Monday, March 25, 2019

Banishing Profit Is Bad for Your Health

The Medicare for All proposal from House Democrats follows New York state’s bad example

By Bill Hammond. He is director of health policy at the Empire Center. Excerpts:
"The Empire State’s hospital industry has been 100% nonprofit or government-owned for more than a decade. It’s a byproduct of longstanding, unusually restrictive ownership laws that squeeze for-profit general hospitals. The last one in the state closed its doors in 2008.

A report last year from the Albany-based Empire Center shows the unhappy results. The state health-care industry’s financial condition is chronically weak, with the second-worst operating margins and highest debt loads in the country. And there’s no evidence that expunging profit has reduced costs. New York’s per capita hospital spending is 18% higher than the national average.

The overall quality of New York’s hospitals, even factoring in Manhattan’s flagship institutions, is poor. Their average score on the federal government’s Hospital Compare report card was 2.18 stars out of five—last out of 50 states. Their collective safety grades from the Leapfrog Group and Consumer Reports magazine have also been dismal.

The state’s nonprofit hospitals also fall short on accessibility for the uninsured. On average they devoted 1.9% of revenues to charity care in 2015, a third less than privately owned hospitals nationwide.

Finally, New York’s antiprofit policy doesn’t even prevent people from getting rich. Seven-figure salaries are common among the state’s hospital executives. If banning profit is an effective way to improve health-care, there’s no evidence to be found in New York.

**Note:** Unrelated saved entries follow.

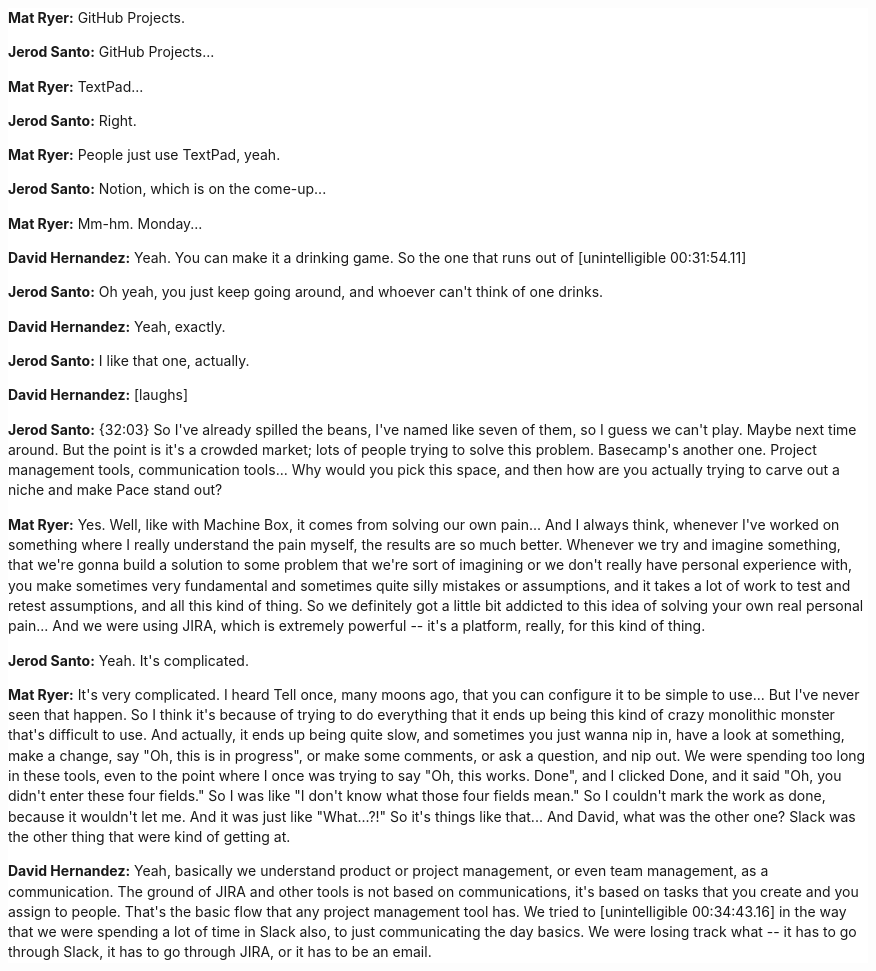 **Mat Ryer:** GitHub Projects.

**Jerod Santo:** GitHub Projects...

**Mat Ryer:** TextPad...

**Jerod Santo:** Right.

**Mat Ryer:** People just use TextPad, yeah.

**Jerod Santo:** Notion, which is on the come-up...

**Mat Ryer:** Mm-hm. Monday...

**David Hernandez:** Yeah. You can make it a drinking game. So the one that runs out of \[unintelligible 00:31:54.11\]

**Jerod Santo:** Oh yeah, you just keep going around, and whoever can't think of one drinks.

**David Hernandez:** Yeah, exactly.

**Jerod Santo:** I like that one, actually.

**David Hernandez:** \[laughs\]

**Jerod Santo:** \{32:03\} So I've already spilled the beans, I've named like seven of them, so I guess we can't play. Maybe next time around. But the point is it's a crowded market; lots of people trying to solve this problem. Basecamp's another one. Project management tools, communication tools... Why would you pick this space, and then how are you actually trying to carve out a niche and make Pace stand out?

**Mat Ryer:** Yes. Well, like with Machine Box, it comes from solving our own pain... And I always think, whenever I've worked on something where I really understand the pain myself, the results are so much better. Whenever we try and imagine something, that we're gonna build a solution to some problem that we're sort of imagining or we don't really have personal experience with, you make sometimes very fundamental and sometimes quite silly mistakes or assumptions, and it takes a lot of work to test and retest assumptions, and all this kind of thing. So we definitely got a little bit addicted to this idea of solving your own real personal pain... And we were using JIRA, which is extremely powerful -- it's a platform, really, for this kind of thing.

**Jerod Santo:** Yeah. It's complicated.

**Mat Ryer:** It's very complicated. I heard Tell once, many moons ago, that you can configure it to be simple to use... But I've never seen that happen. So I think it's because of trying to do everything that it ends up being this kind of crazy monolithic monster that's difficult to use. And actually, it ends up being quite slow, and sometimes you just wanna nip in, have a look at something, make a change, say "Oh, this is in progress", or make some comments, or ask a question, and nip out. We were spending too long in these tools, even to the point where I once was trying to say "Oh, this works. Done", and I clicked Done, and it said "Oh, you didn't enter these four fields." So I was like "I don't know what those four fields mean." So I couldn't mark the work as done, because it wouldn't let me. And it was just like "What...?!" So it's things like that... And David, what was the other one? Slack was the other thing that were kind of getting at.

**David Hernandez:** Yeah, basically we understand product or project management, or even team management, as a communication. The ground of JIRA and other tools is not based on communications, it's based on tasks that you create and you assign to people. That's the basic flow that any project management tool has. We tried to \[unintelligible 00:34:43.16\] in the way that we were spending a lot of time in Slack also, to just communicating the day basics. We were losing track what -- it has to go through Slack, it has to go through JIRA, or it has to be an email.
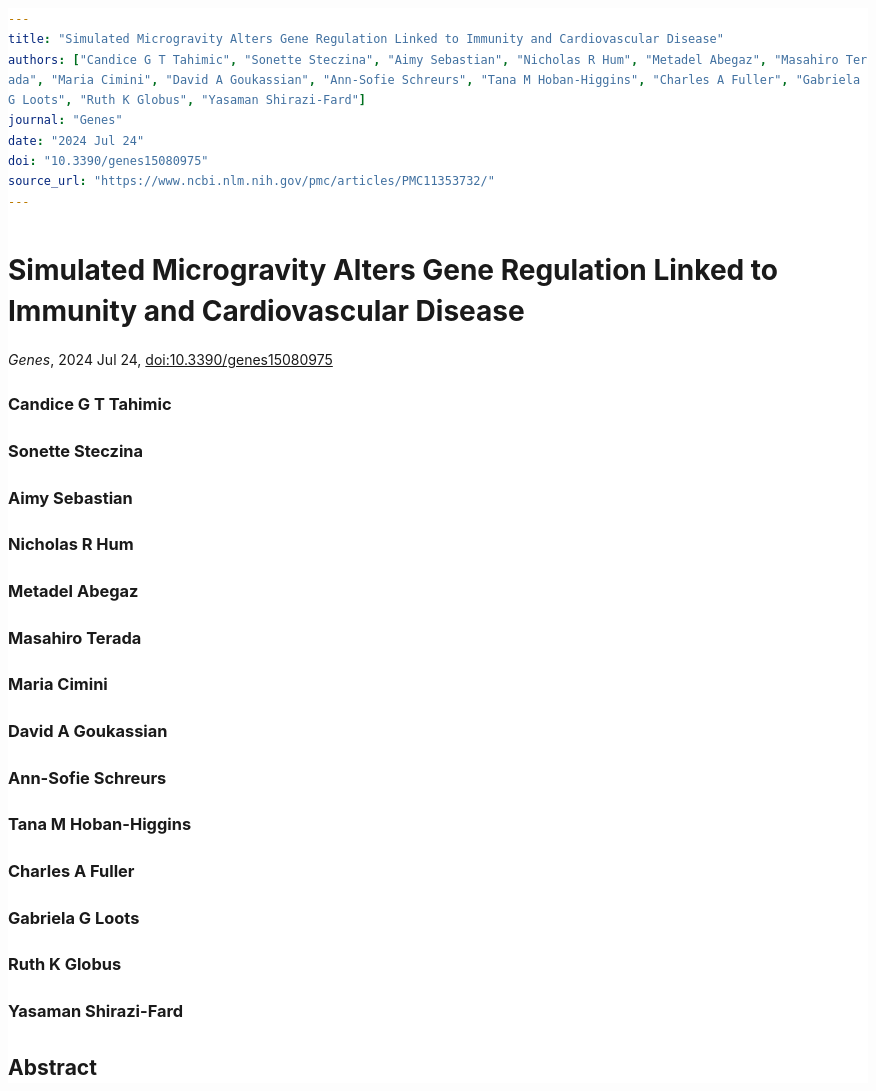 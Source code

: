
 ```yaml
---
title: "Simulated Microgravity Alters Gene Regulation Linked to Immunity and Cardiovascular Disease"
authors: ["Candice G T Tahimic", "Sonette Steczina", "Aimy Sebastian", "Nicholas R Hum", "Metadel Abegaz", "Masahiro Terada", "Maria Cimini", "David A Goukassian", "Ann-Sofie Schreurs", "Tana M Hoban-Higgins", "Charles A Fuller", "Gabriela G Loots", "Ruth K Globus", "Yasaman Shirazi-Fard"]
journal: "Genes"
date: "2024 Jul 24"
doi: "10.3390/genes15080975"
source_url: "https://www.ncbi.nlm.nih.gov/pmc/articles/PMC11353732/"
---
```


# Simulated Microgravity Alters Gene Regulation Linked to Immunity and Cardiovascular Disease

*Genes*, 2024 Jul 24, [doi:10.3390/genes15080975](https://doi.org/10.3390/genes15080975)

### Candice G T Tahimic
### Sonette Steczina
### Aimy Sebastian
### Nicholas R Hum
### Metadel Abegaz
### Masahiro Terada
### Maria Cimini
### David A Goukassian
### Ann-Sofie Schreurs
### Tana M Hoban-Higgins
### Charles A Fuller
### Gabriela G Loots
### Ruth K Globus
### Yasaman Shirazi-Fard

## Abstract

Not content to destroy the profit system for health-care providers, sponsors of the House Medicare for All bill would also blow up the patent system for prescription drugs. If a manufacturer won’t agree to an “appropriate” price for its product, federal officials could abrogate the patent and assign another company to make the drug. The original patent holder would receive “reasonable” compensation for its losses, but only after the government discounts costs as it sees fit. Knowing that patents could be overridden at anytime, the private sector would have far less incentive to invest billions to find medical breakthroughs, slowing progress against disease and disability."